- **RECORDS PROVIDED**
== Segment start ==

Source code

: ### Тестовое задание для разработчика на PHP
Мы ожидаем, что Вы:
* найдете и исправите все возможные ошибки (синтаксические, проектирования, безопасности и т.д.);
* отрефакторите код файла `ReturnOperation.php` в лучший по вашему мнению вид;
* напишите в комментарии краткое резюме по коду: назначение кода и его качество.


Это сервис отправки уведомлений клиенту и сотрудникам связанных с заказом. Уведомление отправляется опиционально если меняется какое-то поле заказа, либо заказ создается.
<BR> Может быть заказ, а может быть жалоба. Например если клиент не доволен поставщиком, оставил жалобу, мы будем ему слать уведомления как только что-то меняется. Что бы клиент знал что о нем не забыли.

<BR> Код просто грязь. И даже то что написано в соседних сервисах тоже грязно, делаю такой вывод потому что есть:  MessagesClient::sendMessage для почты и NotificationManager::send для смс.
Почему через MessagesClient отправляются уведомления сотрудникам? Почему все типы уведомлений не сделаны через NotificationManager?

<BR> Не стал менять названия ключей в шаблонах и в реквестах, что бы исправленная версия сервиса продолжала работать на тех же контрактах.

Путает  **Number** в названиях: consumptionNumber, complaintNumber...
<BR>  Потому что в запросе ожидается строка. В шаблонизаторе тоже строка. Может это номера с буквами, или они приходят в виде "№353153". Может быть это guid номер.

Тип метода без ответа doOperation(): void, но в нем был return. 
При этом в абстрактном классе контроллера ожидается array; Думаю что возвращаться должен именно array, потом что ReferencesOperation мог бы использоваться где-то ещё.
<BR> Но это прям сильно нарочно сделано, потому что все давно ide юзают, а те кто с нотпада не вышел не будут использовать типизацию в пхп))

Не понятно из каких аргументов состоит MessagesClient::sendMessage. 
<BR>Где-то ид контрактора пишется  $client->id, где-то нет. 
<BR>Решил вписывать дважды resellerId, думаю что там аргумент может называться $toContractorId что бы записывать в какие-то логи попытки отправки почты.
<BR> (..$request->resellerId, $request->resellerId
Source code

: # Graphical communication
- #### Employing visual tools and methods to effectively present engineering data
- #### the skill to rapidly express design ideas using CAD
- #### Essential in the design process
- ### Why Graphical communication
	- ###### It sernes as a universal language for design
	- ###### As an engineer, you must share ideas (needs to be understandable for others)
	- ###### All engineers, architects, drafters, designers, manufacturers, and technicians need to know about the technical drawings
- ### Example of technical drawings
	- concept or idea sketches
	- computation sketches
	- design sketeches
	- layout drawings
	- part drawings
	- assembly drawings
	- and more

== Segment end ==
== Segment start ==

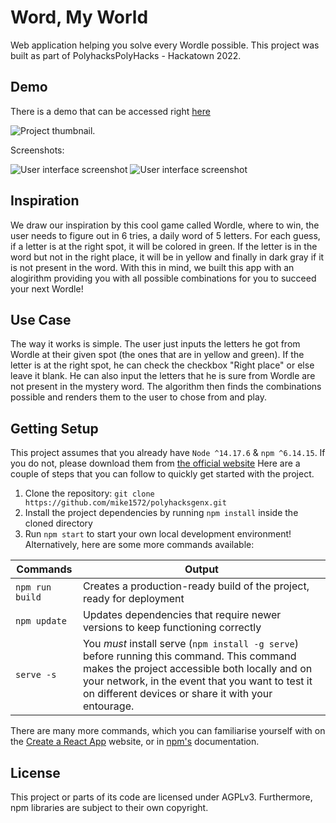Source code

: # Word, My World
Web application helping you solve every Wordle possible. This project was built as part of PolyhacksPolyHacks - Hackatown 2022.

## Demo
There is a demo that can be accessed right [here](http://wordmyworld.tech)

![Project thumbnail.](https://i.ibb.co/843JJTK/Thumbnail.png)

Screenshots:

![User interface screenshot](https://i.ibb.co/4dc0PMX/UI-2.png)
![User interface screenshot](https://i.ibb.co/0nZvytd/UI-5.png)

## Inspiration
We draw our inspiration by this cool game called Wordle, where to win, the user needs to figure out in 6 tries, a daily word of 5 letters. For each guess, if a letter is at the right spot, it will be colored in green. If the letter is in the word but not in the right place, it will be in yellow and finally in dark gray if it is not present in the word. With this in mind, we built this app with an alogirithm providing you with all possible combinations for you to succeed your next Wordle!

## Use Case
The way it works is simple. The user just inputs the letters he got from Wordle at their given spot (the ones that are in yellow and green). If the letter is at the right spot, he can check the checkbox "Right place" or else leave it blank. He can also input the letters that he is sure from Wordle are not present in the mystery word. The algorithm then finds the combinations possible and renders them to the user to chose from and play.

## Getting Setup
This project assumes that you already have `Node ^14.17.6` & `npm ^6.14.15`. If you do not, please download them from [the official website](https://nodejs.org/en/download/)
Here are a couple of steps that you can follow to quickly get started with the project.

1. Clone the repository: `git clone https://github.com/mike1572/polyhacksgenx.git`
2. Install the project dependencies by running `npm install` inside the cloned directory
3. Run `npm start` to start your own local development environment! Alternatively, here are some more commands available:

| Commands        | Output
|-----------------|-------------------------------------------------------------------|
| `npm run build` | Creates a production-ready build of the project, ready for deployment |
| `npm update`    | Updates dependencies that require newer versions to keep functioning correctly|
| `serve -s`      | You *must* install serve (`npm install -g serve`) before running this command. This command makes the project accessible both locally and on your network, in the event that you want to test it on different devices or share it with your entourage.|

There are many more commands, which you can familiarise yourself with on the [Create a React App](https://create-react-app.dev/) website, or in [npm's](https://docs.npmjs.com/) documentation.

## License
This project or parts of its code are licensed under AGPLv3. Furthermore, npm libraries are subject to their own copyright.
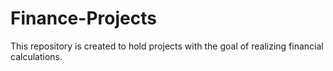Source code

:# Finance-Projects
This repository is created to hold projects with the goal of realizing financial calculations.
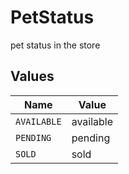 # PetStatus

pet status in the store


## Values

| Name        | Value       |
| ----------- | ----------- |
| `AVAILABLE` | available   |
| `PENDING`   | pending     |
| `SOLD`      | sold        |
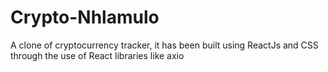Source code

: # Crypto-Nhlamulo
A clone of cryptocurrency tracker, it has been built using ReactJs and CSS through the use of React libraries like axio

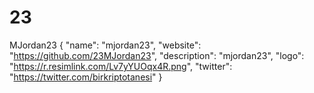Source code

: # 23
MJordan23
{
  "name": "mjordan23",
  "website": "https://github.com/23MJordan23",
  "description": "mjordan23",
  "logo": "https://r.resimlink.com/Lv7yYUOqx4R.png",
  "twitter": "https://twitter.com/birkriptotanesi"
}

== Segment end ==

- **AIM OF THE TASK**
Give back precisely the lines above that start at the line containing "При этом в абстрактном" and end at the line containing "- #### the skill", inclusive. No other lines belong in the output.

- **EXPECTED OUTPUT**
При этом в абстрактном классе контроллера ожидается array; Думаю что возвращаться должен именно array, потом что ReferencesOperation мог бы использоваться где-то ещё.
<BR> Но это прям сильно нарочно сделано, потому что все давно ide юзают, а те кто с нотпада не вышел не будут использовать типизацию в пхп))

Не понятно из каких аргументов состоит MessagesClient::sendMessage. 
<BR>Где-то ид контрактора пишется  $client->id, где-то нет. 
<BR>Решил вписывать дважды resellerId, думаю что там аргумент может называться $toContractorId что бы записывать в какие-то логи попытки отправки почты.
<BR> (..$request->resellerId, $request->resellerId
Source code

: # Graphical communication
- #### Employing visual tools and methods to effectively present engineering data
- #### the skill to rapidly express design ideas using CAD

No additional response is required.